On y apprend qu’un jeune et sémillant Sénateur proche de Manuel Valls, Luc Carnouvas, publiera à la mi-juin un livre où il exposera ses idées pour une nouvelle politique publique du tourisme. Il y préconiserait notamment la suppression des offices de tourisme locaux au profit d’un opérateur public puissant. Même si l’auteur est un proche du premier Ministre, on peut douter de la faisabilité de l’opération pour plusieurs raisons. D’abord parce qu’il faudrait modifier considérablement les lois et réglementations qui encadrent l’action publique : compétence tourisme, droit du tourisme, etc. Et ensuite on se doute que la mise en place d’un « opérateur public puissant », qui devrait à tout le moins remplir toute ou partie des missions des offices de tourisme supprimés (plus de 2000 !), nécessiterait un budget colossal, alors que l’on sait que la subvention de l’État à Atout France est encore en baisse en 2015 pour atteindre péniblement 30 millions d’Euros ! Cette prospective paraît en l’état peu plausible au regard des réalités comptables de l’État et surtout en contradiction avec les évolutions en cours au cœur de la Loi NOTRe. Cependant, elle offre un point de vue radical qui invite à pousser nos réflexions un peu plus loin hors des sentiers (re)battus, comme nous l’avait déjà proposé Frédéric Soussin ici même en 2012 dans son article de tourisme-fiction « L’office, c’est fini« …

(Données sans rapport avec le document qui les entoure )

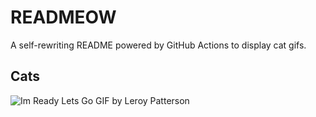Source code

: # READMEOW

A self-rewriting README powered by GitHub Actions to display cat gifs.

## Cats

![Im Ready Lets Go GIF by Leroy Patterson](https://media3.giphy.com/media/CjmvTCZf2U3p09Cn0h/200.gif?cid=9acd02da8wjprv9h6cmc4lph7j78xe9o8ve7qj30m3pf0iij&ep=v1_gifs_search&rid=200.gif&ct=g)
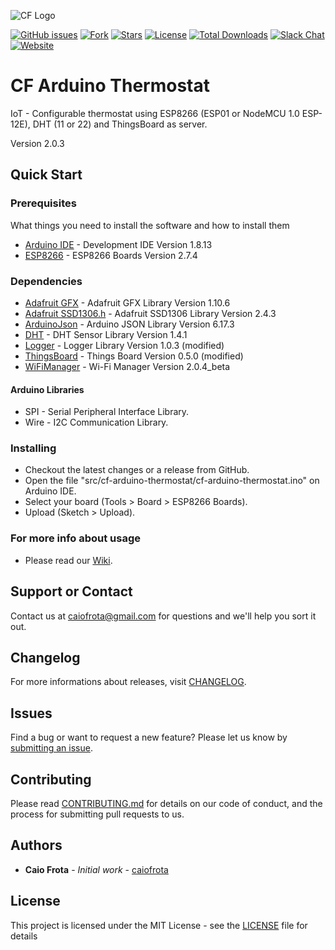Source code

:![CF Logo](https://cftechsol.com/wp-content/uploads/2017/12/caiofrota-logo-300x171.png)

[![GitHub issues](https://img.shields.io/github/issues/caiofrota/cf-arduino-thermostat.svg)](https://github.com/caiofrota/cf-rest/issues)
[![Fork](https://img.shields.io/github/forks/caiofrota/cf-arduino-thermostat.svg)](#)
[![Stars](https://img.shields.io/github/stars/caiofrota/cf-arduino-thermostat.svg)](#)
[![License](https://img.shields.io/github/license/caiofrota/cf-arduino-thermostat.svg)](#)
[![Total Downloads](https://img.shields.io/github/downloads/caiofrota/cf-arduino-thermostat/total.svg)](https://github.com/caiofrota/cf-arduino-thermostat/releases)
[![Slack Chat](https://img.shields.io/badge/chat-slack-green.svg)](https://cftechsol.slack.com)
[![Website](https://img.shields.io/badge/website-cftechsol.com-green.svg)](https://cftechsol.com)

# CF Arduino Thermostat

IoT - Configurable thermostat using ESP8266 (ESP01 or NodeMCU 1.0 ESP-12E), DHT (11 or 22) and ThingsBoard as server.

Version 2.0.3

## Quick Start

### Prerequisites

What things you need to install the software and how to install them

- [Arduino IDE](https://www.arduino.cc/) - Development IDE Version 1.8.13
- [ESP8266](https://arduino.esp8266.com/Arduino/versions/2.0.0/doc/installing.html) - ESP8266 Boards Version 2.7.4

### Dependencies

- [Adafruit GFX](https://github.com/adafruit/Adafruit-GFX-Library/releases/tag/1.10.6) - Adafruit GFX Library Version 1.10.6
- [Adafruit SSD1306.h](https://github.com/adafruit/Adafruit_SSD1306/releases/tag/2.4.3) - Adafruit SSD1306 Library Version 2.4.3
- [ArduinoJson](https://github.com/bblanchon/ArduinoJson/releases/tag/v6.17.3) - Arduino JSON Library Version 6.17.3
- [DHT](https://github.com/adafruit/DHT-sensor-library/releases/tag/1.4.1) - DHT Sensor Library Version 1.4.1
- [Logger](https://github.com/caiofrota/Logger/releases/tag/v1.0.3_caiofrota) - Logger Library Version 1.0.3 (modified)
- [ThingsBoard](https://github.com/caiofrota/ThingsBoard-Arduino-MQTT-SDK/releases/tag/v0.5.0) - Things Board Version 0.5.0 (modified)
- [WiFiManager](https://github.com/tzapu/WiFiManager) - Wi-Fi Manager Version 2.0.4_beta

#### Arduino Libraries

- SPI - Serial Peripheral Interface Library.
- Wire - I2C Communication Library.

### Installing

- Checkout the latest changes or a release from GitHub.
- Open the file "src/cf-arduino-thermostat/cf-arduino-thermostat.ino" on Arduino IDE.
- Select your board (Tools > Board > ESP8266 Boards).
- Upload (Sketch > Upload).

### For more info about usage

- Please read our [Wiki](https://github.com/caiofrota/cf-arduino-thermostat/wiki).

## Support or Contact

Contact us at caiofrota@gmail.com for questions and we'll help you sort it out.

## Changelog

For more informations about releases, visit [CHANGELOG](https://github.com/caiofrota/cf-arduino-thermostat/blob/main/CHANGELOG.md).

## Issues

Find a bug or want to request a new feature? Please let us know by [submitting an issue](https://github.com/caiofrota/cf-arduino-thermostat/issues).

## Contributing

Please read [CONTRIBUTING.md](https://gist.github.com/caiofrota/6e65a17fd3bf100d058cb48dcc780b21) for details on our code of conduct, and the process for submitting pull requests to us.

## Authors

* **Caio Frota** - *Initial work* - [caiofrota](https://github.com/caiofrota)

## License

This project is licensed under the MIT License - see the [LICENSE](LICENSE) file for details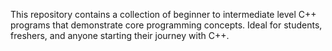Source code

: This repository contains a collection of beginner to intermediate level C++ programs that demonstrate core programming concepts. Ideal for students, freshers, and anyone starting their journey with C++.
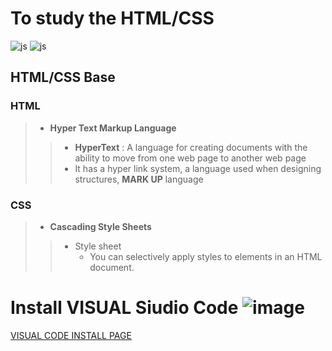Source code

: # To study the HTML/CSS
![js](https://img.shields.io/badge/HTML-F7DF1E?style=for-the-badge&logo=JavaScript&logoColor=white)
![js](https://img.shields.io/badge/CSS-239120?&style=for-the-badge&logo=css3&logoColor=white)

## HTML/CSS Base
### HTML
> + **Hyper Text Markup Language**
> >  + **HyperText** : A language for creating documents with the ability to move from one web page to another web page
> >  + It has a hyper link system, a language used when designing structures, **MARK UP** language

### CSS
> + **Cascading Style Sheets**
> > + Style sheet
> >    - You can selectively apply styles to elements in an HTML document.


# Install VISUAL Siudio Code ![image](https://github.com/SONINJE/HTML_STUDY/assets/106592497/4aef465f-21eb-4074-97af-85f0e41df0a6)

[VISUAL CODE INSTALL PAGE](https://code.visualstudio.com, "
Please follow the installation guide")
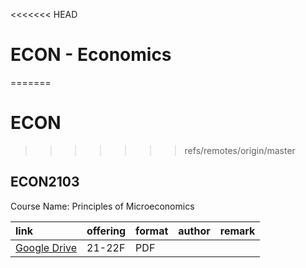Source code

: <<<<<<< HEAD
# ECON -  Economics
=======
# ECON
>>>>>>> refs/remotes/origin/master

## ECON2103

Course Name: Principles of Microeconomics

| link                                                                                                 | offering   | format   | author   | remark   |
|:-----------------------------------------------------------------------------------------------------|:-----------|:---------|:---------|:---------|
| [Google Drive](https://drive.google.com/drive/folders/1bQKncEIUhe2tj0IAuqkABFw-RTGEZ3uP?usp=sharing) | 21-22F     | PDF      |          |          |
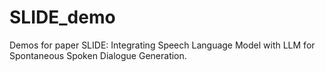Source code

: # SLIDE_demo

Demos for paper SLIDE: Integrating Speech Language Model with LLM for Spontaneous Spoken Dialogue Generation.

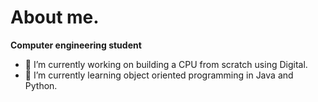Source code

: # About me.

**Computer engineering student**


- 🔭 I’m currently working on building a CPU from scratch using Digital.
- 🌱 I’m currently learning object oriented programming in Java and Python.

Et si nous arrivions effectivement au bout d’un modèle ?
Tentons de poser humblement, et sans doute maladroitement, quelques pistes de réflexions sur ce sujet ô combien sensible pour nous tous…
Petit retour en arrière…
L’article de Wikipedia consacré aux Offices de Tourisme permet de réviser ses classiques… 😉
Le tourisme, au sens moderne du terme, trouve l’origine de son développement en Grande Bretagne au XIXè siècle. La première exposition universelle de Londres en 1851, le développement du thermalisme et la mode des villégiatures hivernales au soleil marquent certainement le début de l’industrie touristique.
Les toutes premières structures locales pour la promotion et l’accueil sont apparues en France à partir de 1859 (Pau), le modèle du Syndicat d’Initiative s’est imposé à partir de 1889 (Grenoble), et la loi de 1964 a commencé à organiser un cadre réglementaire pour les Offices de Tourisme.
« Les missions d’un office de tourisme sont définies aux termes des articles L133-3 et L133-9 10 du Code du tourisme. L’office de tourisme se voit confier en gestion directe (organismes de droit public : régie, EPIC) ou en gestion indirecte (organisme de droit privé : association, SEM, etc.) avec mise en œuvre le cas échéant d’une délégation de service public (loi du 29 janvier 1993 dite « Sapin ») les missions :
-
d’accueil et d’information des touristes ;
-
de promotion touristique de la commune ou du groupement de communes, en coordination avec le CDT et le CRT ;
-
de coordination des interventions des divers partenaires du développement touristique local.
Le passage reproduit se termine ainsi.